Eur Spine J. 2024 Mar 3. doi: 10.1007/s00586-024-08155-3. Online ahead of print.

ABSTRACT

PURPOSE: Sarcopenia, defined as progressive impairment of muscle function secondary to loss of skeletal muscle mass, has prevalence of 24-56% in patients > 60 years. Forty-four per cent of elderly patients undergoing orthopaedic surgery are found to be sarcopenic. It is a known risk factor for fall, fractures, disability, increased post-operative morbidity and mortality. If diagnosed pre-operatively, it can help prepare the patient and surgical team to foresee complications and thereby reduce morbidity and mortality. In the present study, we evaluated and correlated sarcopenia with the surgical outcome of operated patients with lumbar spine pathology.

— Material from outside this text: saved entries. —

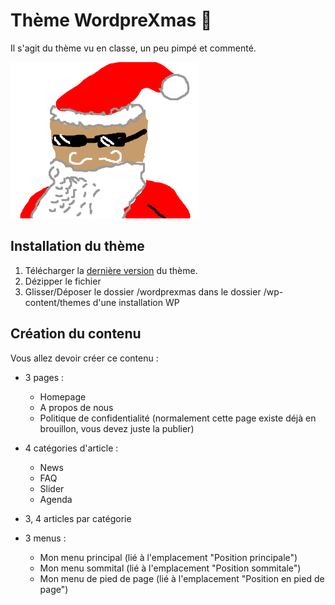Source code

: # Thème WordpreXmas 🎄

Il s'agit du thème vu en classe, un peu pimpé et commenté.

![HoHoHo](github/screenshots/xmas.png)

## Installation du thème

1. Télécharger la  [dernière version](https://github.com/coppee/isfsc-emu2-wordprexmas/archive/master.zip) du thème.
2. Dézipper le fichier
3. Glisser/Déposer le dossier /wordprexmas dans le dossier /wp-content/themes d'une installation WP

## Création du contenu

Vous allez devoir créer ce contenu : 

- 3 pages :
  - Homepage
  -  A propos de nous
  - Politique de confidentialité (normalement cette page existe déjà en brouillon, vous devez juste la publier)

- 4 catégories d'article :
  - News
  - FAQ
  - Slider
  - Agenda

- 3, 4 articles par catégorie

- 3 menus :
  - Mon menu principal (lié à l'emplacement "Position principale")
  - Mon menu sommital (lié à l'emplacement "Position sommitale")
  - Mon menu de pied de page (lié à l'emplacement "Position en pied de page")

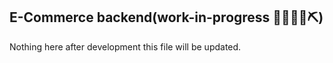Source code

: ## E-Commerce backend(work-in-progress 👷🔧️👷‍♀️⛏)

Nothing here after development this file will be updated.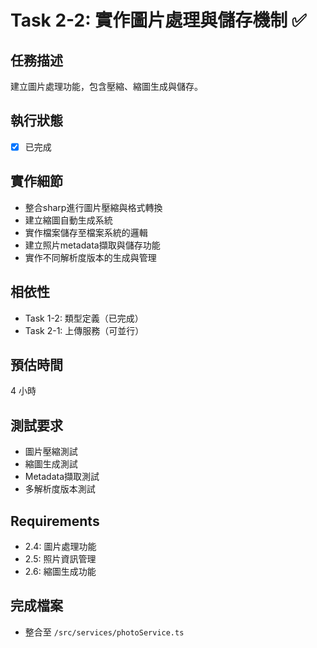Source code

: # Task 2-2: 實作圖片處理與儲存機制 ✅

## 任務描述

建立圖片處理功能，包含壓縮、縮圖生成與儲存。

## 執行狀態

- [x] 已完成

## 實作細節

- 整合sharp進行圖片壓縮與格式轉換
- 建立縮圖自動生成系統
- 實作檔案儲存至檔案系統的邏輯
- 建立照片metadata擷取與儲存功能
- 實作不同解析度版本的生成與管理

## 相依性

- Task 1-2: 類型定義（已完成）
- Task 2-1: 上傳服務（可並行）

## 預估時間

4 小時

## 測試要求

- 圖片壓縮測試
- 縮圖生成測試
- Metadata擷取測試
- 多解析度版本測試

## Requirements

- 2.4: 圖片處理功能
- 2.5: 照片資訊管理
- 2.6: 縮圖生成功能

## 完成檔案

- 整合至 `/src/services/photoService.ts`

MATERIALS AND METHODS: A prospective, observational study was conducted on 114 patients > 40 years undergoing lumbar spine surgeries, who were studied and followed up for 3 months. They were segregated into 5 groups based on age (40-50 year, 50-60 year, 60-70 year, 70-80 year, and > 80 year) and were assessed separately. Data on demography, grip strength analysis, 30-s chair stand test, Psoas muscle index (calculated on pre-operative MRI), pre- and post-operative ODI (Oswestry Disability Index) scores at 2 weeks and 3 months, Dindo-Clavien Classification of peri-operative complications, 90-day readmission rates and mortality (if any) were included. Patients were segregated into sarcopenic and non-sarcopenic groups based on the definition and set parameters as per the European Working Group on Sarcopenia in Older People (EWGSOP). A comparative analysis between these groups was performed.

RESULTS: Of 114 patients, there were 18 patients in 40-49 years, 24 in 50-59 years, 33 in 60-69 years, 30 in 70-79 years and 9 in > 80 years age group. Statistically significant difference in peri-operative ODI scores was seen in sarcopenic vs non-sarcopenic patients in all age groups (p < 0.05) except 40-49 years. The results showed that sarcopenic group had higher rate of peri-operative complications, delayed mobilisation, longer stay and mortality compared to non-sarcopenic group.

CONCLUSION: We conclude that sarcopenic patients have poor outcome in lumbar spine surgery compared to those without. So, by diagnosing sarcopenia using tests routinely done as pre-operative requirement, one can reduce radiation exposure and cost of treatment. The management can be revolutionised by predicting those who are at high risk of developing post-operative complications and poor surgical outcomes by mere diagnosis of sarcopenia. This knowledge will benefit both the patients and the surgeons.